During the Chinese Civil War, the Chinese Nationalist Party (KMT) often accused the Chinese Communist Party (CCP) of using a “sea of people” tactic against the KMT, which eventually fled to Taiwan. In CCP parlance, this was called “people’s warfare.”
After establishing the People’s Republic of China (PRC), the CCP continued to apply people’s warfare to its political movements and socialist structure, calling it a mass movement. The result was millions of people dead in the Great Leap forward. The same approach was applied to reform and the open-door policies, which gave rise to the saying: “Of a billion people, 900 million were cheated, and the rest were in training.”
When the US supported the democracy movement in China, former Chinese leader Deng Xiaoping (鄧小平) warned that if the CCP collapsed, 100 million Chinese would flood out of China. That scared both the US and the KMT.
Ma, however, has dismantled Taiwan’s political, economic, cultural and military defenses and invited China’s “sea of people” to Taiwan, and the flood has increased from a few hundred people a day a few months ago to 10,000 a day last month. Deregulation is not wrong, but it should be accompanied by measures that would prevent Chinese from crowding out Taiwanese. One major risk is they might deprive Taiwanese of their right to a job.
Even after its handover in 1997, Hong Kong still does not recognize Chinese degrees, although some of the territory’s universities have tried to attract Chinese students.

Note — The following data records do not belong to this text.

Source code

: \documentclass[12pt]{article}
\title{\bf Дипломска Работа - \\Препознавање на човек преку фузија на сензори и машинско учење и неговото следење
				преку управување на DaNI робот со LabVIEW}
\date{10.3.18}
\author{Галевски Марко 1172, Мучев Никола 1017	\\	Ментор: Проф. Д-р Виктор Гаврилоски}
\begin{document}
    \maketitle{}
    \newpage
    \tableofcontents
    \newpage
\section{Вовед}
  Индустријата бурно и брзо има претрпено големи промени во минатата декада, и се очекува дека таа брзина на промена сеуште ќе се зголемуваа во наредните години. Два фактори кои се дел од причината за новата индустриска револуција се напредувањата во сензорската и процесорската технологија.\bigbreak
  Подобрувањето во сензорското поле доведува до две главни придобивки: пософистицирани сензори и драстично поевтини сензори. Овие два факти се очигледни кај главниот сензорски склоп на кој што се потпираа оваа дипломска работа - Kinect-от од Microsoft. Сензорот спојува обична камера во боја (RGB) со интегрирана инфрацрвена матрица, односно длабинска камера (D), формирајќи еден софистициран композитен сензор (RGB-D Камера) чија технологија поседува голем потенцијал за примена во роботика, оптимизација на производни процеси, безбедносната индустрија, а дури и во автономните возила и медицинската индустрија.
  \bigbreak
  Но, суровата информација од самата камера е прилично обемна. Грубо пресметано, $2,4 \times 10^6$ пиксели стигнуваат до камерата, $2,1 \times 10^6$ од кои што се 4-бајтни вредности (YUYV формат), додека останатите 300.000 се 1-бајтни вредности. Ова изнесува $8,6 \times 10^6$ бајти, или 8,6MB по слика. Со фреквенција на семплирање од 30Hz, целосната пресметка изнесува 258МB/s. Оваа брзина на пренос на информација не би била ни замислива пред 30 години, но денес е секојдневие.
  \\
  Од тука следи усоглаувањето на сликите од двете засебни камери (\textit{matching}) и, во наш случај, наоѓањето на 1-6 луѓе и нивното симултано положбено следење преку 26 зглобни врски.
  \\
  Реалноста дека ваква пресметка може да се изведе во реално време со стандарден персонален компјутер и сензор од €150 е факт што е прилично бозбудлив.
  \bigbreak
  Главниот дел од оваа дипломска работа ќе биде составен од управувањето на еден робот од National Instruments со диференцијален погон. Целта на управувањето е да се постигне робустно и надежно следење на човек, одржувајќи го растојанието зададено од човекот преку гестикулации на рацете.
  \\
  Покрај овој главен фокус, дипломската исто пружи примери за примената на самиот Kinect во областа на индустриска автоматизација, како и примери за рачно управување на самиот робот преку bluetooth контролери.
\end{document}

Statistics show that of the 14,000 Chinese students studying in Hong Kong in 2007, 99 percent wanted to remain there to work. Despite Hong Kong’s stricter laws, more than 1,000 students have managed to do so. Isn’t it time for Taiwanese youth to stand up and defend their rights?
The Chinese suppression of Tibetans last spring resulted in clashes between Chinese students in Hong Kong and local students, and this year has seen further clashes over the 1989 Tiananmen Massacre. Hong Kong is helpless to a certain extent because it is restricted by the “one country, two systems” model. Taiwan, however, is a democracy. A viewer who called a TV talk show suggested that Chinese wanting to study in Taiwan should have to recognize Taiwan as a sovereign country before they are allowed to do so. I think that is a great idea.

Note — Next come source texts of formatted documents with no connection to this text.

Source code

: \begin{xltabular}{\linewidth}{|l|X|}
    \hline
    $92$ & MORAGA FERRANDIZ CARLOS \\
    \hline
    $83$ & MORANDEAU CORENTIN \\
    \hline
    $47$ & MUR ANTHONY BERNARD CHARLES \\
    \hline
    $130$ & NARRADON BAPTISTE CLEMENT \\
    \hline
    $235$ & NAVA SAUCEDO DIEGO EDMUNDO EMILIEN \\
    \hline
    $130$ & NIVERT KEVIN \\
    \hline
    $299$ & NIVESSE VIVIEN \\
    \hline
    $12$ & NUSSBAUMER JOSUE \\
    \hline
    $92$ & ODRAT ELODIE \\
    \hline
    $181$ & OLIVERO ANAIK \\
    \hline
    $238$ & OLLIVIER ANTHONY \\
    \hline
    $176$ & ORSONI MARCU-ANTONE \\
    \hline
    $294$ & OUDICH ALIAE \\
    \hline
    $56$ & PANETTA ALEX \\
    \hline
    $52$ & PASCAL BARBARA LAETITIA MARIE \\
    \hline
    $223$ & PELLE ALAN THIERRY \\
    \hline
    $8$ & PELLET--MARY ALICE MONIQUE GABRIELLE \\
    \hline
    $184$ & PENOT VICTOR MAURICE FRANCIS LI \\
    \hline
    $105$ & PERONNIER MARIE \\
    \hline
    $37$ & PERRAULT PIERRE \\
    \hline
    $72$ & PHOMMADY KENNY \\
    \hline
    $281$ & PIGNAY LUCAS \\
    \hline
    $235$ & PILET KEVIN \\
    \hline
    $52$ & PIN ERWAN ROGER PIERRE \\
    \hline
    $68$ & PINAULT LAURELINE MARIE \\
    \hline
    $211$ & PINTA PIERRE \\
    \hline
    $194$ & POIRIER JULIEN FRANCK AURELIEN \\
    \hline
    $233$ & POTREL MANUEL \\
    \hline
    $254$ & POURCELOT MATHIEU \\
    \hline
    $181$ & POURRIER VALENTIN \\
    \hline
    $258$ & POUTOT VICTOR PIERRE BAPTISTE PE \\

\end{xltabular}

In addition to China’s “sea of people” tactic, it is now employing a “sea of money.” To show the world that its economy is back on its feet, Premier Wen Jiabao (溫家寶) already spent in the first quarter of this year 90 percent of the year’s financial credit to stir up a stock market frenzy.
That may have saved the stock market, but not the economy. The surge in Chinese equities has also kick-started the Hong Kong and Taiwanese stock markets.

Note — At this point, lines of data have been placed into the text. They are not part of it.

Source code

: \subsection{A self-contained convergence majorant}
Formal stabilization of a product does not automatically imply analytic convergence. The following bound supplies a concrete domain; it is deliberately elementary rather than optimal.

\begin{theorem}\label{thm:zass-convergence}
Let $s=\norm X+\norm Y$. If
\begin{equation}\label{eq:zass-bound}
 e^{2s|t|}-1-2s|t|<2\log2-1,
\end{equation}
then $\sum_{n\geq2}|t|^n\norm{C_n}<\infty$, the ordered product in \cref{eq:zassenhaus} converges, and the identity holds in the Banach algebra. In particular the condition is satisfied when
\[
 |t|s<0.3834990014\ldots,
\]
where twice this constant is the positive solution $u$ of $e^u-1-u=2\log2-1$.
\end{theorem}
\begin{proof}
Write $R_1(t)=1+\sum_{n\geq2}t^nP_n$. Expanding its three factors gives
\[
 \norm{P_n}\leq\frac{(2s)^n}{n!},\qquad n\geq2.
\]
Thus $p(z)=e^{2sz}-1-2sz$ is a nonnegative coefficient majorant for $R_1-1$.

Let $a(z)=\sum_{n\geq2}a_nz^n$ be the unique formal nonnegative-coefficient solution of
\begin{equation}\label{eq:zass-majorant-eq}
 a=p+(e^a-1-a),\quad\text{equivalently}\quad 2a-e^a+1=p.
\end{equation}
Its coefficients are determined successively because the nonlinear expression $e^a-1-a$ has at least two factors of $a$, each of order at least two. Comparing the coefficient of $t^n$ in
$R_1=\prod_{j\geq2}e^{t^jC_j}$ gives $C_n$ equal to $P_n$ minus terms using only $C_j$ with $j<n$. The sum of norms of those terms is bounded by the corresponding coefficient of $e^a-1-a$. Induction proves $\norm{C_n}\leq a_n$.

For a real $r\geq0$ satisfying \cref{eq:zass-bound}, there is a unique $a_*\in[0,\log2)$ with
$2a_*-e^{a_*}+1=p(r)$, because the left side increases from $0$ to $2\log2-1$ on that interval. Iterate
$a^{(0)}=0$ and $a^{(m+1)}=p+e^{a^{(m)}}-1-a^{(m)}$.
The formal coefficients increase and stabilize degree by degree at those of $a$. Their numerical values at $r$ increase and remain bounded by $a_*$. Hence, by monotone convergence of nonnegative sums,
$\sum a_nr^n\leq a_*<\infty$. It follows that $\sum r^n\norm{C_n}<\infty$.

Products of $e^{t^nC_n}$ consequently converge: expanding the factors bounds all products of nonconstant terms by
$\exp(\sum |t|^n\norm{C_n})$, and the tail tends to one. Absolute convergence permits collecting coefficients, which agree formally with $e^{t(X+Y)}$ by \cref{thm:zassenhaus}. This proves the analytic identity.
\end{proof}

Although Taiwan has just passed legislation to ease restrictions on Chinese investment, Chinese funds have long flowed into Taiwan clandestinely. This is why the TAIEX was able to surge from a low 4,000-plus points to above 6,000 points so quickly despite international financial institutions’ bearish outlook on Taiwan and market fundamentals remaining weak.
Who stands to benefit from this market surge? Not the middle class, which has already lost a money when the stock market went into a free fall, nor the working class struggling to make a living. It is the powerful and privileged group that the government has encouraged to enter the market that will make money. The KMT-CCP platform for cooperation is now supporting the stock market and Ma.
The reason Taiwan is drowning in money is that someone wants to buy Taiwan. In the short term, the middle class may be allowed to share in some of the spoils, but the gap between the rich and the poor will only continue to widen. What’s even more frightening is the sovereignty risks that the government is taking.
Paul Lin is a political commentator based in Taiwan.